Urteil des SozG Oldenburg vom 04.07.2008

SozG Oldenburg: sanktion, zumutbare arbeit, kündigung, gemeinde, datum, koch, firma, beruf, rechtsschutz, auflage

Sozialgericht Oldenburg
Beschluss vom 04.07.2008 (nicht rechtskräftig)
Sozialgericht Oldenburg S 47 AS 1240/08 ER
Der Antragsgegner wird verpflichtet, dem Antragsteller für den Zeitraum vom 26.06.2008 an Leistungen nach dem
Sozialgesetzbuch Zweites Buch (SGB II) ohne Abzüge für Sanktionen aufgrund der Bescheide vom 23.04.2008,
07.05.2008 und 29.05.2008 zu gewähren. Der Antragsgegner hat die notwendigen außergerichtlichen Kosten des
Antragstellers zu tragen, § 193 Sozialgerichtsgesetz entsprechend.
Gründe:
Sämtliche auf den Zeitraum ab Antragstellung im einsteiligen Rechtsschutz wirkende Sanktionsbescheide des
Antragsgegners stellen sich nach dem Ergebnis der summarischen Prüfung im Gerichtsverfahren des einstweiligen
Rechtsschutzes als auch in einem Hauptsacheverfahren als höchstwahrscheinlich unwirksam heraus.

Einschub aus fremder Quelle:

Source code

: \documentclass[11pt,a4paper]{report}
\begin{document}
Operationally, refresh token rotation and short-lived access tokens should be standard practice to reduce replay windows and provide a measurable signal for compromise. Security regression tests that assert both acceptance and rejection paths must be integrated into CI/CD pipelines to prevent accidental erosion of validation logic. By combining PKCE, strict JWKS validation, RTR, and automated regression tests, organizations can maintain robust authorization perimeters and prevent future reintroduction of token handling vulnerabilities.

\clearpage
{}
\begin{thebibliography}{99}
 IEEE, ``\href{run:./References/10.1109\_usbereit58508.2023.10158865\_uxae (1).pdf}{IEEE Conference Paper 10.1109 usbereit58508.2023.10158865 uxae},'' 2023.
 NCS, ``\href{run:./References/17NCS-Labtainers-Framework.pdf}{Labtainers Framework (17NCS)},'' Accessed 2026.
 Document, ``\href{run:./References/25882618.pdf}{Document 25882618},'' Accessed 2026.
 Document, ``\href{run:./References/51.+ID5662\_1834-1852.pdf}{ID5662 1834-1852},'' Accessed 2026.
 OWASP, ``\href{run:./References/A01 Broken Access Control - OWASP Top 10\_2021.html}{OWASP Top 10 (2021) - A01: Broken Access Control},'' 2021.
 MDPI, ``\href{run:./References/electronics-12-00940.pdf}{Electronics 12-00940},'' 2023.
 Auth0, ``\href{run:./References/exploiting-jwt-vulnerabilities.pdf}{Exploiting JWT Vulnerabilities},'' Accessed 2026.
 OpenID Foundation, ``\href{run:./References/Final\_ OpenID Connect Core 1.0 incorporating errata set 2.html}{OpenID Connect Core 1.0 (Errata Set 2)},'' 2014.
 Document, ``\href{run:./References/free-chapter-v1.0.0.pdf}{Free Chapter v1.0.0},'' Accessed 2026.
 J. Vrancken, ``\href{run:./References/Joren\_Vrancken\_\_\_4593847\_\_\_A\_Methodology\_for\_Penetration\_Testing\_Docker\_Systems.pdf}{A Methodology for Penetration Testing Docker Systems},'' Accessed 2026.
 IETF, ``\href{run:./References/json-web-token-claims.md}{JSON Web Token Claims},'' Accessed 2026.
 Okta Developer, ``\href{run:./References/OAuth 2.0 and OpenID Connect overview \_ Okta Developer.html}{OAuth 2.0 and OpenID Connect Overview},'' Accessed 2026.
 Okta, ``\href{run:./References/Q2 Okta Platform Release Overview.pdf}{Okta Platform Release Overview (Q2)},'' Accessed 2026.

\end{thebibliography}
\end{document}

I. Der Antragsteller und seine Partnerin stehen seit September 2007 im Leistungsbezug beim Beklagten – Gemeinde
Edewecht. Außerdem gehört zu der Bedarfsgemeinschaft des Antragstellers die gemeinsame im Jahre 2008 geborene
Tochter.
Der Antragsteller hat eine Ausbildung/Umschulung zum Koch erfolgreich abgeschlossen. Er befand sich bis zum
15.02.2008 in einer Anstellung bei dem Hotel-Restaurant-Saalbetrieb C. in D ... Dieses Anstellungsverhältnis wurde
mit Kündigung von 31.01.2008 betriebsbedingt zum 15.02.2008 beendigt. In dieser Kündigung wurde mitgeteilt, dass
die Hoffnung und der Wille bestehe, ihn ab dem 01.04.2008 wieder einzustellen.
Mit Datum vom 02.04.2008 schloss der Antragsteller mit der Gemeinde Edewecht eine Eingliederungsvereinbarung, in
der er sich dazu verpflichtete, jeden Monat fünf aussagekräftige Bewerbungen vorzulegen. Am gleichen Tage wurden
ihm drei Stellenangebote überreicht, auf die er sich bewerben sollte. Die Ergebnisse der Bewerbungen sollte er bis
zum 10.04. der Gemeinde Edewecht mitteilen. Am 03.04.2008 stellte der Antragsteller sich bei der Gaststätte E.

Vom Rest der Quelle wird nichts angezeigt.